Thinking Outside the DOM: Composed Validators and Data Collection

In part 1 of this mini-series, we discussed a problem common to many JavaScript code bases: tightly coupled code. Then, I introduced you to the benefits of separating orthogonal concerns. As a proof of concept, we started the development of a form validation system that is not restricted to forms, and can even work outside the DOM altogether.

In this second and last part, we’ll discuss composed validators, how to collect data from a form, and how to report errors. Finally, I’ll provide you a link to the GitHub repository containing all the code developed in this mini-series.

Composed Validators

In the previous article we developed a system for validating individual fields. Validating fields one-by-one with one rule at a time is fine and dandy, but there are many cases that require some more thought. You can validate an email address with one insanely long regular expression, but doing so will only enable you to tell your users whether the email is acceptable or not. A better approach is to validate several parts of the email address separately and provide a targeted email validation error.

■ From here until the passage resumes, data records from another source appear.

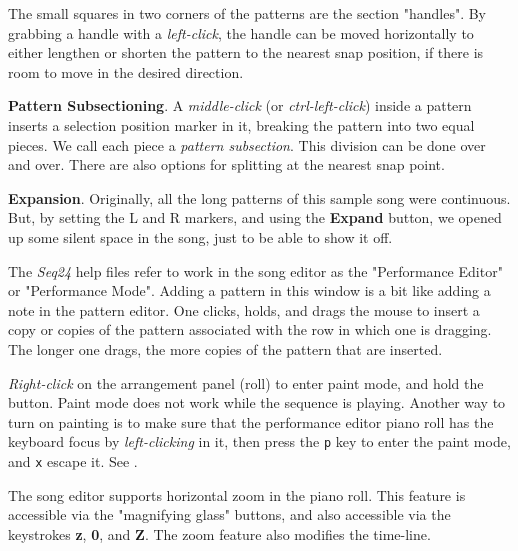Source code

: \begin{enumber}
         The small squares in two corners of the patterns are the section
         "handles".
         By grabbing a handle with a \textsl{left-click},
         the handle can be moved
         horizontally to either lengthen or shorten the pattern to the nearest
         snap position, if there is room to move in the desired direction.
      \item \textbf{Pattern Subsectioning}.
         A \textsl{middle-click} (or \textsl{ctrl-left-click})
         inside a pattern inserts a selection position
         marker in it, breaking the pattern into two equal pieces.
         We call each piece a \textsl{pattern subsection}.
         This division can be done over and over.
         There are also options for splitting at the nearest snap point.
      \item \textbf{Expansion}.
         Originally, all the long patterns of this sample song were continuous.
         But, by setting the L and R markers, and using the \textbf{Expand}
         button, we opened up some silent space in the song, just to be able
         to show it off.
   \end{enumber}

   The \textsl{Seq24} help files refer to work in the song editor as the
   "Performance Editor" or "Performance Mode".  Adding a pattern in this
   window is a bit like adding a note in the pattern editor.
   One clicks, holds, and drags the mouse to insert a copy or copies of the
   pattern associated with the row in which one is dragging.
   The longer one drags, the more copies of the pattern that are inserted.

	\textsl{Right-click} on the arrangement panel (roll) to enter
   paint mode, and hold the button.
   Paint mode does not work while the sequence is playing.
   Another way to turn on painting is to
   make sure that the performance editor piano roll has the
   keyboard focus by \textsl{left-clicking} in it, then press the
   \texttt{p} key to enter the paint mode, and
   \texttt{x} escape it.
   See .

   The song editor supports horizontal zoom in the piano roll.
   This feature is accessible via the "magnifying glass" buttons, and also
   accessible via the keystrokes \textbf{z}, \textbf{0}, and \textbf{Z}.
   The zoom feature also modifies the time-line.

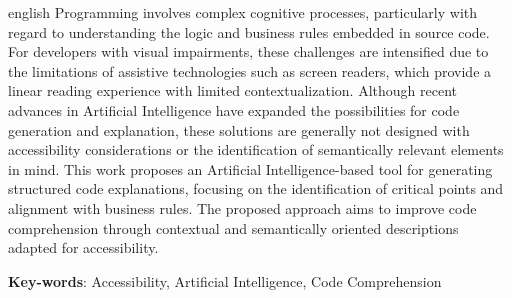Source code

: \documentclass[
    12pt,                   %
    openright,              %
    oneside,                %
    a4paper,                %
    sumario=tradicional,    %
    english,                %
    brazil,                 %
    ]{abntex2}
\begin{document}
\begin{resumo}[Abstract]
\begin{otherlanguage*}{english}
  \noindent
  Programming involves complex cognitive processes, particularly with regard to understanding the logic and business rules embedded in source code. For developers with visual impairments, these challenges are intensified due to the limitations of assistive technologies such as screen readers, which provide a linear reading experience with limited contextualization. Although recent advances in Artificial Intelligence have expanded the possibilities for code generation and explanation, these solutions are generally not designed with accessibility considerations or the identification of semantically relevant elements in mind. This work proposes an Artificial Intelligence-based tool for generating structured code explanations, focusing on the identification of critical points and alignment with business rules. The proposed approach aims to improve code comprehension through contextual and semantically oriented descriptions adapted for accessibility.
  \vspace{\onelineskip}

  \noindent
  \textbf{Key-words}: Accessibility, Artificial Intelligence, Code Comprehension
 \end{otherlanguage*}
\end{resumo}

\listoffigures*
\cleardoublepage

\cleardoublepage




\end{document}
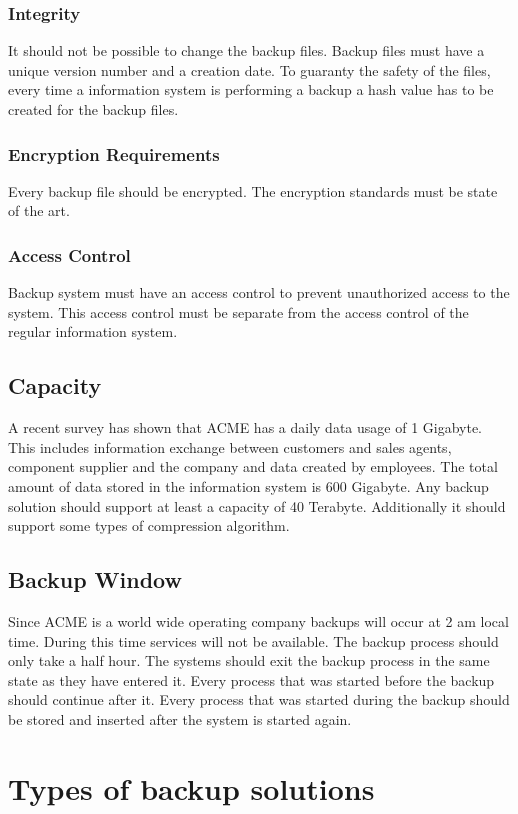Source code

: \documentclass[12pt]{article}
\begin{document}
\subsubsection{Integrity}
It should not be possible to change the backup files. Backup files must have a unique version number and a creation date. To guaranty the safety of the files, every time a information system is performing a backup a hash value has to be created for the backup files.  
\subsubsection{Encryption Requirements}
Every backup file should be encrypted. The encryption standards must be state of the art.  
\subsubsection{Access Control}
Backup system must have an access control to prevent unauthorized access to the system. This access control must be separate from the access control of the regular information system.  
\subsection{Capacity}
A recent survey has shown that ACME has a daily data usage of 1 Gigabyte. This includes information exchange between customers and sales agents, component supplier and the company and data created by employees. The total amount of data stored in the information system is 600 Gigabyte. Any backup solution should support at least a capacity of 40 Terabyte. Additionally it should support some types of compression algorithm.  

\subsection{Backup Window}
Since ACME is a world wide operating company backups will occur at 2 am local time. During this time services will not be available. The backup process should only take a half hour. The systems should exit the backup process in the same state as they have entered it. Every process that was started before the backup should continue after it. Every process that was started during the backup should be stored and inserted after the system is started again.
\newpage
\section{Types of backup solutions}
\end{document}

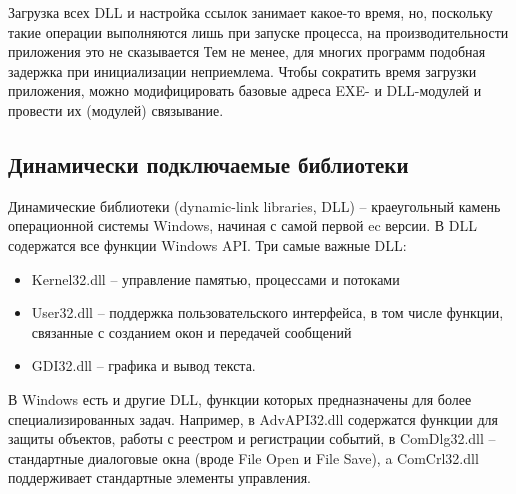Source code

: Загрузка всех DLL и настройка ссылок занимает какое-то время, но, поскольку такие операции выполняются лишь при запуске процесса, на производительности приложения это не сказывается Тем не менее, для многих программ подобная задержка при инициализации неприемлема. Чтобы сократить время загрузки приложения, можно модифицировать базовые адреса EXE- и DLL-модулей и провести их (модулей) связывание.

\subsection{Динамически подключаемые библиотеки}

Динамические библиотеки (dynamic-link libraries, DLL) -- краеугольный камень операционной системы Windows, начиная с самой первой ec версии. В DLL содержатся все функции Windows API. Три самые важные DLL:
\begin{itemize}
\item Kernel32.dll -- управление памятью, процессами и потоками
\item User32.dll -- поддержка пользовательского интерфейса, в том числе функции, связанные с созданием окон и передачей сообщений
\item GDI32.dll -- графика и вывод текста.
\end{itemize}

В Windows есть и другие DLL, функции которых предназначены для более специализированных задач. Например, в AdvAPI32.dll содержатся функции для защиты объектов, работы с реестром и регистрации событий, в ComDlg32.dll -- стандартные диалоговые окна (вроде File Open и File Save), a ComCrl32.dll поддерживает стандартные элементы управления.

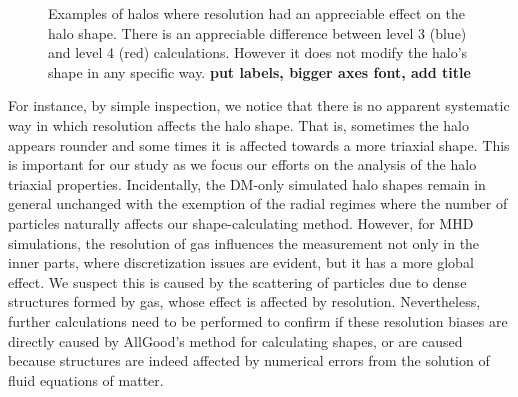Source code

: \begin{figure}[!ht]
  \centering
  \hfill
  \caption{Examples of halos where resolution had an appreciable effect on the halo shape. There is an appreciable difference between level 3 (blue) and level 4 (red) calculations. However it does not modify the halo's shape in any specific way. \textbf{put labels, bigger axes font, add title} }
\end{figure}


For instance, by simple inspection, we notice that there is no apparent systematic way in which resolution affects the halo shape. That is, sometimes the halo appears rounder and some times it is affected towards a more triaxial shape. This is important for our study as we focus our efforts on the analysis of the halo triaxial properties. Incidentally, the DM-only simulated halo shapes remain in general unchanged with the exemption of the radial regimes where the number of particles naturally affects our shape-calculating method. However, for MHD simulations, the resolution of gas influences the measurement not only in the inner parts, where discretization issues are evident, but it has a more global effect. We suspect this is caused by the scattering of particles due to dense structures formed by gas, whose effect is affected by resolution. Nevertheless, further calculations need to be performed to confirm if these resolution biases are directly caused by AllGood's method for calculating shapes, or are caused because structures are indeed affected by numerical errors from the solution of fluid equations of matter.\\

This is possible with the current design:

var rules = [
  pattern('email', /@/, 'Your email is missing an @'),
  pattern('email', /^\S+@/, 'Please enter the username in your email address',
  // ...
];

While this will work, it may produce multiple error messages for the email address. It also requires us to manually repeat each step for each field that has email semantics. Even if we haven’t discussed error message rendering yet, it would be nice to have an abstraction to group multiple validators in a way that only shows the result of the first violated rule. As it turns out, this is the exact semantics of the && operator. Enter the and validator. This validator will take multiple validators as its arguments, and applies them all until it finds a failing one:

function and() {
  var rules = arguments;

  return function (data) {
    var result, l = rules.length;

    for (var i = 0; i < l; ++i) {
      result = rules[i](data);
      if (result) {
        return result;
      }
    }
  };
}

Now we can express our email validator in a way so that only one error message will bubble up at a time:

var rules = [and(
  pattern('email', /@/, 'Your email is missing an @'),
  pattern('email', /^\S+@/, 'Please enter the username in your email address',
  // ...
)];

This can then be codified as a separate validator:

function email(id, messages) {
  return and(
    pattern('email', /@/, messages.missingAt),
    pattern('email', /^\S+@/, messages.missingUser)
    // ...
  );
}

While we’re on the topic of email addresses, one error people keep making where I live is to type Hotmail and Gmail addresses with our national top level domain (e.g. “…@hotmail.no”). It would be very helpful to be able to alert the user when this happens. To phrase this differently: sometimes we want to perform certain checks only when certain criteria are met. To solve this, we will introduce the when function:

function when(pred, rule) {
  return function (data) {
    if (pred(data)) {
      return rule(data);
    }
  };
}

As you can see, when is a validator, just like required. You call it with a predicate (a function that will receive the data to be validated) and a validator. If the predicate function returns true, we evaluate the validator. Otherwise, when is deemed successful.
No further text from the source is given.